What is expected -> In the records below, the lines between the one holding "Azure 中 tco" and the one holding "La función del", inclusive, are to be transcribed exactly; no pictures are to be included.

Dataset excerpts ->
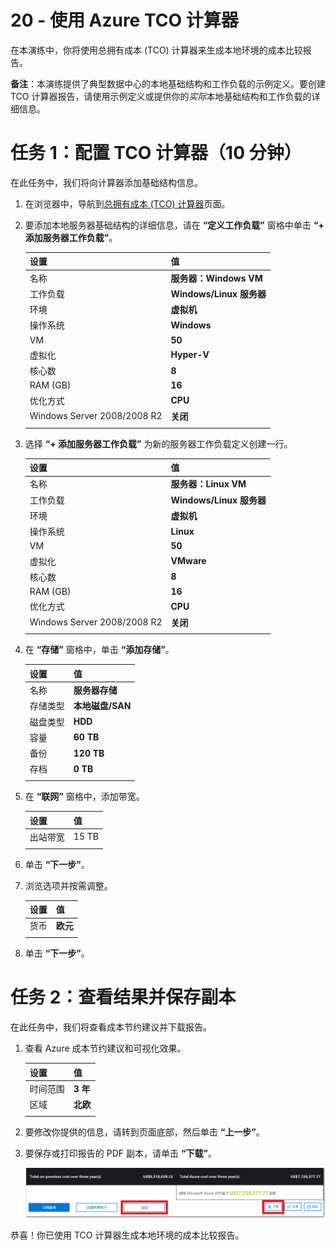 ﻿---
wts:
    title: '20 - 使用 Azure TCO 计算器（10 分钟）'
    module: '模块 06：介绍 Azure 成本管理和服务级别协议'
---
# 20 - 使用 Azure TCO 计算器


在本演练中，你将使用总拥有成本 (TCO) 计算器来生成本地环境的成本比较报告。

**备注**：本演练提供了典型数据中心的本地基础结构和工作负载的示例定义。要创建 TCO 计算器报告，请使用示例定义或提供你的*实际*本地基础结构和工作负载的详细信息。

# 任务 1：配置 TCO 计算器（10 分钟）

在此任务中，我们将向计算器添加基础结构信息。 

1. 在浏览器中，导航到[总拥有成本 (TCO) 计算器](https://azure.microsoft.com/zh-cn/pricing/tco/calculator/)页面。

2. 要添加本地服务器基础结构的详细信息，请在 **“定义工作负载”** 窗格中单击 **“+ 添加服务器工作负载”**。

    | 设置 | 值 |
    | -- | -- |
    | 名称 | **服务器：Windows VM** |
    | 工作负载 | **Windows/Linux 服务器** |
    | 环境 | **虚拟机** |
    | 操作系统 | **Windows** |  
    | VM | **50** |
    | 虚拟化 | **Hyper-V** |
    | 核心数 | **8**|
    | RAM (GB) | **16** |
    | 优化方式 | **CPU** |
    | Windows Server 2008/2008 R2 | **关闭** |
    | | |

3. 选择 **“+ 添加服务器工作负载”** 为新的服务器工作负载定义创建一行。 

    | 设置 | 值 |
    | -- | -- |
    | 名称 | **服务器：Linux VM** |
    | 工作负载 | **Windows/Linux 服务器** |
    | 环境 | **虚拟机** |
    | 操作系统 | **Linux** |  
    | VM | **50** |
    | 虚拟化 | **VMware** |
    | 核心数 | **8**|
    | RAM (GB) | **16** |
    | 优化方式 | **CPU** |
    | Windows Server 2008/2008 R2 | **关闭** |
    | | |

4. 在 **“存储”** 窗格中，单击 **“添加存储”**。

    | 设置 | 值 |
    | -- | -- |
    | 名称 | **服务器存储** |
    | 存储类型 | **本地磁盘/SAN** |
    | 磁盘类型 | **HDD** |
    | 容量 | **60 TB** |  
    | 备份 | **120 TB** |
    | 存档 | **0 TB** |
    | | |

5. 在 **“联网”** 窗格中，添加带宽。 

    | 设置 | 值 |
    | -- | -- |
    | 出站带宽 | 15 TB|
    | | |

6. 单击 **“下一步”**。

7. 浏览选项并按需调整。 

    | 设置 | 值 |
    | -- | -- |
    | 货币 | **欧元** |
    | | |

8. 单击 **“下一步”**。

# 任务 2：查看结果并保存副本

在此任务中，我们将查看成本节约建议并下载报告。 

1. 查看 Azure 成本节约建议和可视化效果。

    | 设置 | 值 |
    | -- | -- |
    | 时间范围| **3 年** |
    | 区域 | **北欧** |
    | | |


2. 要修改你提供的信息，请转到页面底部，然后单击 **“上一步”**。 

3. 要保存或打印报告的 PDF 副本，请单击 **“下载”**。

    ![此屏幕截图显示了 Azure 中 tco 计算器的“报告”窗格。突出显示和已完成的输入字段指示如何将 tco 计算器时间范围设置为三年以及将该区域设置为北欧。此图表显示了本地基础结构和工作负载的成本与使用 Azure 所降低成本的差值。](../images/2001.png)

恭喜！你已使用 TCO 计算器生成本地环境的成本比较报告。
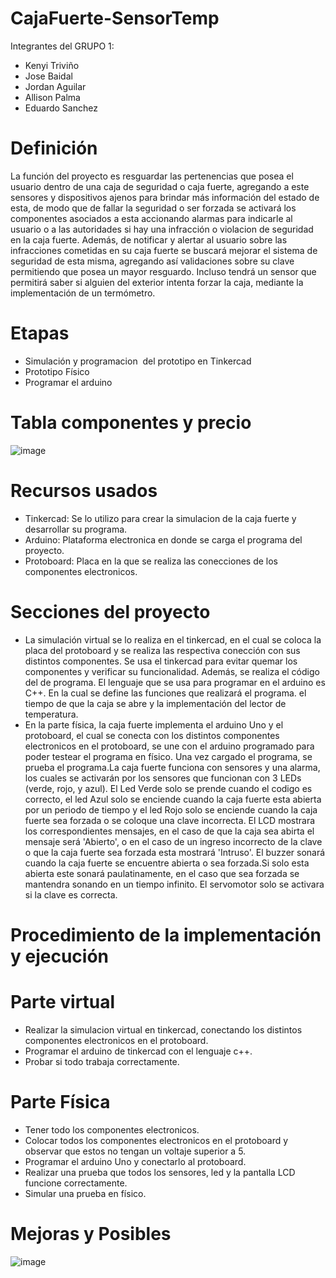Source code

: # CajaFuerte-SensorTemp
Integrantes del GRUPO 1:
 - Kenyi Triviño
 - Jose Baidal
 - Jordan Aguilar
 - Allison Palma
 - Eduardo Sanchez
# Definición
La función del proyecto es resguardar las pertenencias que posea el usuario dentro de una caja de seguridad o caja fuerte, agregando a este sensores y dispositivos ajenos para brindar más información del estado de esta, de modo que de fallar la seguridad o ser forzada se activará los componentes asociados a esta accionando alarmas para indicarle al usuario o a las autoridades si hay una infracción o violacion de seguridad en la caja fuerte.
Además, de notificar y alertar al usuario sobre las infracciones cometidas en su caja fuerte se buscará mejorar el sistema de seguridad de esta misma, agregando así validaciones sobre su clave permitiendo que posea un mayor resguardo. Incluso tendrá un sensor que permitirá saber si alguien del exterior intenta forzar la caja, mediante la implementación de un termómetro.

# Etapas
- Simulación y programacion  del prototipo en Tinkercad
- Prototipo Físico
- Programar el arduino

# Tabla componentes y precio
![image](https://user-images.githubusercontent.com/119824390/217289670-cee70cc8-9b91-4616-b23f-ea26546dfc32.png)

# Recursos usados
- Tinkercad: Se lo utilizo para crear la simulacion de la caja  fuerte y desarrollar su programa.
- Arduino: Plataforma electronica en donde se carga el programa del proyecto.
- Protoboard: Placa en la que se realiza las conecciones de los componentes electronicos.

# Secciones del proyecto
- La simulación virtual se lo realiza en el tinkercad, en el cual se coloca la placa del protoboard y se realiza las respectiva conección con sus distintos componentes. Se usa el tinkercad para evitar quemar los componentes y verificar su funcionalidad. Además, se realiza el código del de programa. El lenguaje que se usa para programar en el arduino es C++. En la cual se define las funciones que realizará el programa. el tiempo de que la caja se abre y la implementación del lector de temperatura.
- En la parte física, la caja fuerte implementa el arduino Uno y el protoboard, el cual se conecta con los distintos componentes electronicos en el protoboard, se une con el arduino programado para poder testear el programa en físico. Una vez cargado el programa, se prueba el programa.La caja fuerte funciona con sensores y una alarma, los cuales se activarán por los sensores que funcionan con 3 LEDs (verde, rojo, y azul). El Led Verde solo se   prende cuando el codigo es correcto, el led Azul solo se enciende cuando la caja fuerte esta abierta por un periodo de tiempo y el led Rojo solo se enciende cuando la caja fuerte sea forzada o se  coloque una clave incorrecta. El LCD mostrara los correspondientes mensajes, en el caso de que la caja sea abirta el mensaje será 'Abierto', o en el caso de un ingreso incorrecto de la clave o que la caja fuerte sea forzada esta mostrará 'Intruso'. El buzzer sonará cuando la caja fuerte se encuentre abierta o sea forzada.Si solo esta abierta este sonará paulatinamente, en el caso que sea forzada se mantendra sonando en un tiempo infinito. El servomotor solo se activara si la clave es correcta.

# Procedimiento de la implementación y ejecución
  # Parte virtual
  - Realizar la simulacion virtual en tinkercad, conectando los distintos componentes electronicos en el protoboard.
  - Programar el arduino de tinkercad con el lenguaje c++.
  - Probar si todo trabaja correctamente.
  # Parte Física
  - Tener todo los componentes electronicos.
  - Colocar todos los componentes electronicos en el protoboard y observar que estos no tengan un voltaje superior a 5.
  - Programar el arduino Uno y conectarlo al protoboard.
  - Realizar una prueba que todos los sensores, led y la pantalla LCD funcione correctamente.
  - Simular una prueba en físico.
  
# Mejoras y Posibles 
![image](https://user-images.githubusercontent.com/119824390/217290559-2c8b07df-6729-4034-bd74-52d80ea63014.png)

Completed exercise ->
    ![此屏幕截图显示了 Azure 中 tco 计算器的“报告”窗格。突出显示和已完成的输入字段指示如何将 tco 计算器时间范围设置为三年以及将该区域设置为北欧。此图表显示了本地基础结构和工作负载的成本与使用 Azure 所降低成本的差值。](../images/2001.png)

恭喜！你已使用 TCO 计算器生成本地环境的成本比较报告。
Source code

: # CajaFuerte-SensorTemp
Integrantes del GRUPO 1:
 - Kenyi Triviño
 - Jose Baidal
 - Jordan Aguilar
 - Allison Palma
 - Eduardo Sanchez
# Definición
La función del proyecto es resguardar las pertenencias que posea el usuario dentro de una caja de seguridad o caja fuerte, agregando a este sensores y dispositivos ajenos para brindar más información del estado de esta, de modo que de fallar la seguridad o ser forzada se activará los componentes asociados a esta accionando alarmas para indicarle al usuario o a las autoridades si hay una infracción o violacion de seguridad en la caja fuerte.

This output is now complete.